ABOUT THIS TASK: Filter the material below so that only lines containing "assets" remain.

PROVIDED DATA:
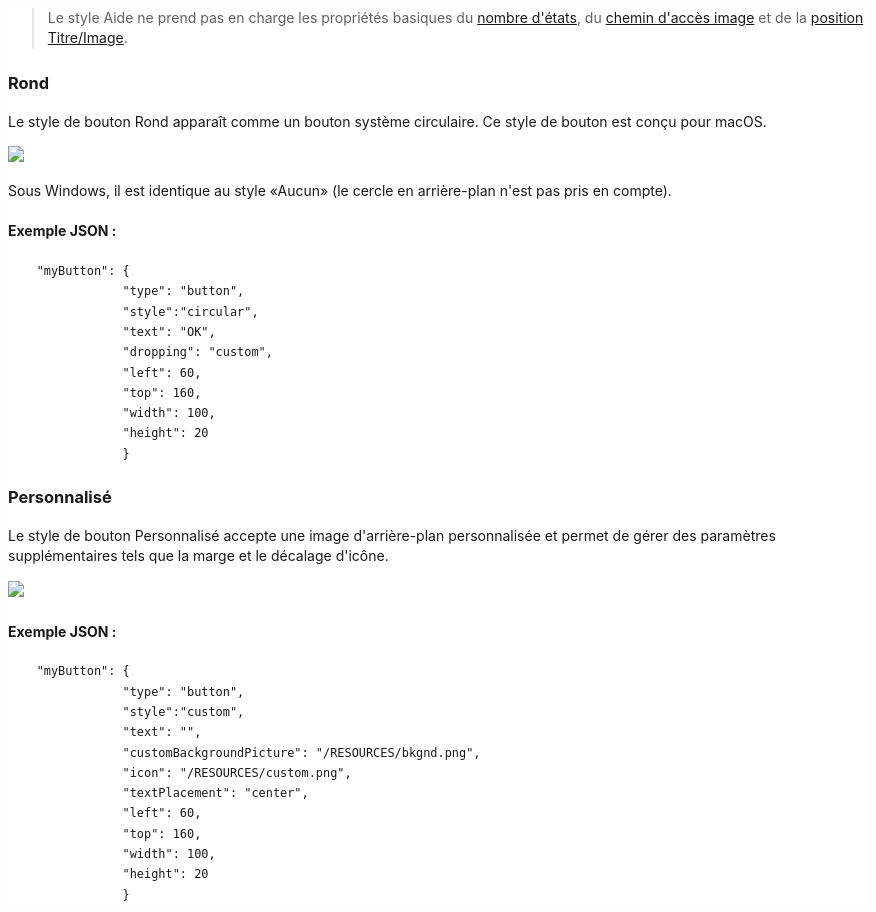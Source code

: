 > Le style Aide ne prend pas en charge les propriétés basiques du [nombre d'états](properties_TextAndPicture.md#number-of-states), du [chemin d'accès image](properties_TextAndPicture.md#picture-pathname) et de la [position Titre/Image](properties_TextAndPicture.md#title-picture-position).


### Rond

Le style de bouton Rond apparaît comme un bouton système circulaire. Ce style de bouton est conçu pour macOS.

![](../assets/en/FormObjects/button_circleM.png)

Sous Windows, il est identique au style «Aucun» (le cercle en arrière-plan n'est pas pris en compte).


#### Exemple JSON :

```
    "myButton": {
                "type": "button",   
                "style":"circular", 
                "text": "OK",   
                "dropping": "custom", 
                "left": 60, 
                "top": 160,     
                "width": 100,
                "height": 20    
                }
```



### Personnalisé

Le style de bouton Personnalisé accepte une image d'arrière-plan personnalisée et permet de gérer des paramètres supplémentaires tels que la marge et le décalage d'icône.

![](../assets/en/FormObjects/button_custom.png)


#### Exemple JSON :

```code
    "myButton": {
                "type": "button",   
                "style":"custom",   
                "text": "", 
                "customBackgroundPicture": "/RESOURCES/bkgnd.png",
                "icon": "/RESOURCES/custom.png",  
                "textPlacement": "center",
                "left": 60, 
                "top": 160,     
                "width": 100,   
                "height": 20
                }
```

TASK RESPONSE:
![](../assets/en/FormObjects/button_circleM.png)
![](../assets/en/FormObjects/button_custom.png)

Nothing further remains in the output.